- _RECORDS TO PROCESS_
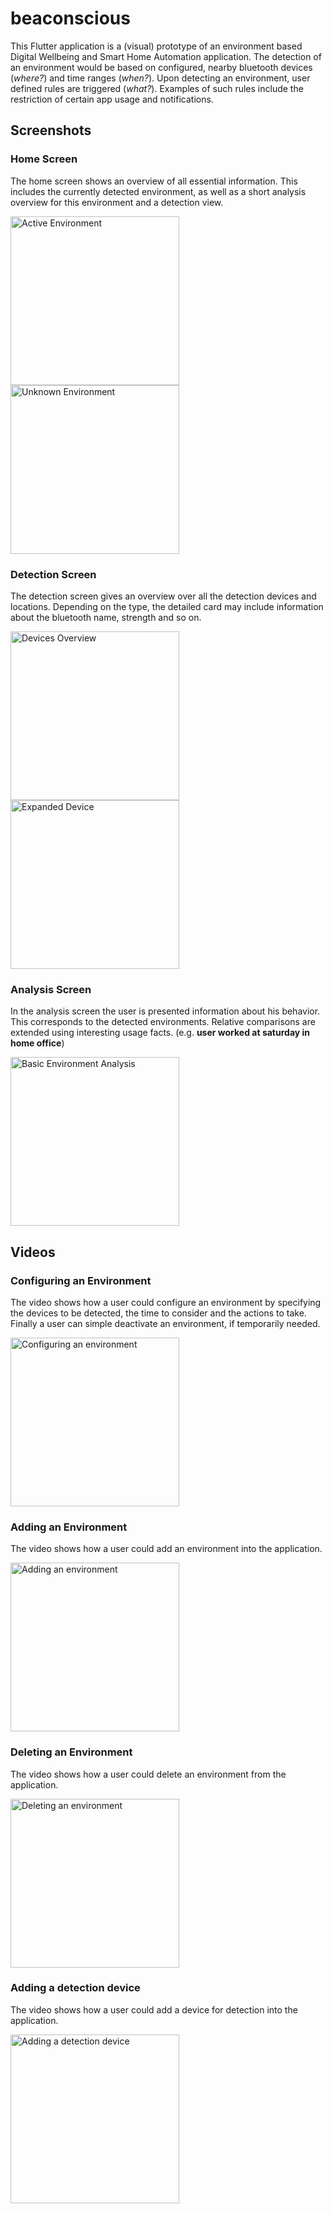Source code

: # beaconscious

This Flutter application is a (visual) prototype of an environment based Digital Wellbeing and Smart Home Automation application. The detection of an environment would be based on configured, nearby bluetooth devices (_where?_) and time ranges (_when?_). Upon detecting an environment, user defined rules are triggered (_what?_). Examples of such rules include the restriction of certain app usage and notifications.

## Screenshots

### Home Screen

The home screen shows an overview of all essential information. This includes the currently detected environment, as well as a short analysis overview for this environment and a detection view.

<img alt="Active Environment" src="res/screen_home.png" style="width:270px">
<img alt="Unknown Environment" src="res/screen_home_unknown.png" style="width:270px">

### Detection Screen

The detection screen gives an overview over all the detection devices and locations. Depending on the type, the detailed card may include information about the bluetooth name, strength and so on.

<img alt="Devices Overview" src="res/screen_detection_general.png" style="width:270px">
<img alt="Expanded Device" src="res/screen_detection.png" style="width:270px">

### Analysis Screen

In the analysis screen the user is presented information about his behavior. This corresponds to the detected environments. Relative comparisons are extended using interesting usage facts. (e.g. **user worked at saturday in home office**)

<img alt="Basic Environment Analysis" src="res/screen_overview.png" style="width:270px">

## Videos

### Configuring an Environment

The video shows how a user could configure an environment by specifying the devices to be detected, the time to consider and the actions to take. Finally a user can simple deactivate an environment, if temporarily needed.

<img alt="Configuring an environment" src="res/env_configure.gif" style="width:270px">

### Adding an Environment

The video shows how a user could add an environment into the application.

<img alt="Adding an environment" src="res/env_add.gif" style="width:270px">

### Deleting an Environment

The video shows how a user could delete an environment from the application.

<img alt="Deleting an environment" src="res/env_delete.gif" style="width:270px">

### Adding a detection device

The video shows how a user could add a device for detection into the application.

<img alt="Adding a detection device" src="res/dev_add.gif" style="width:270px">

==

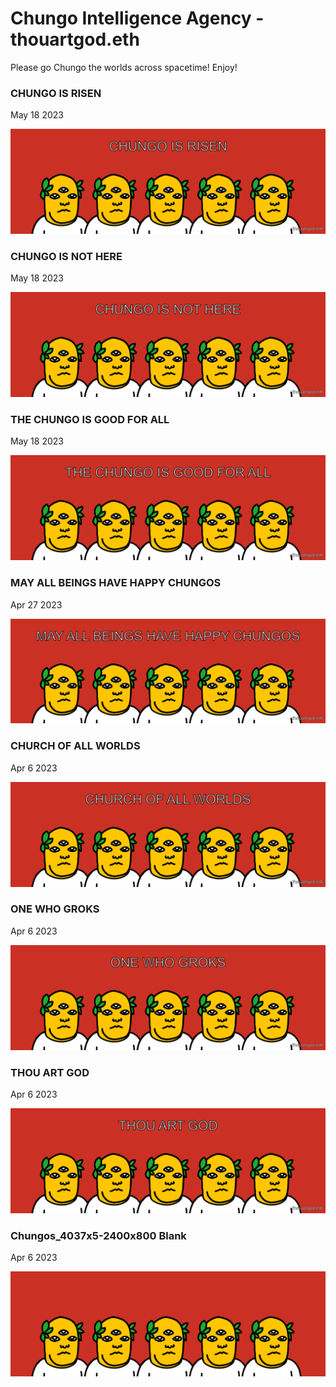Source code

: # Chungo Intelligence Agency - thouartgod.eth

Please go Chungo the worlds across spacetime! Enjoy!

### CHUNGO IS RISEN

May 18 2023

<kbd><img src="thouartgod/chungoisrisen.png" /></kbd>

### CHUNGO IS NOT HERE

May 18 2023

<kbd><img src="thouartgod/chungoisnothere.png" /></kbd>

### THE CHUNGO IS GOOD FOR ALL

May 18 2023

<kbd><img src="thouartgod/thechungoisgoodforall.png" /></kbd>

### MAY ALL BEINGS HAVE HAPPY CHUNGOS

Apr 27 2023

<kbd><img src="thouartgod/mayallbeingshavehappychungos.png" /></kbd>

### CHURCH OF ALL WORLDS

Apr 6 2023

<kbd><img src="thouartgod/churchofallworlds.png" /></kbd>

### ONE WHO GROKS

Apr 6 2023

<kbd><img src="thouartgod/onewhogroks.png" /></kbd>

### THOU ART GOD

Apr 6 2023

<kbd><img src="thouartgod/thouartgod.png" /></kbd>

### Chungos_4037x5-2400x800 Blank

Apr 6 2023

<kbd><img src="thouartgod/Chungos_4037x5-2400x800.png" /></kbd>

- _WHAT THE TASK ASKS_
Scan the lines above, and whenever one holds the string "Adding", copy it.

- _RESULT OF THIS EXERCISE_
### Adding an Environment
<img alt="Adding an environment" src="res/env_add.gif" style="width:270px">
### Adding a detection device
<img alt="Adding a detection device" src="res/dev_add.gif" style="width:270px">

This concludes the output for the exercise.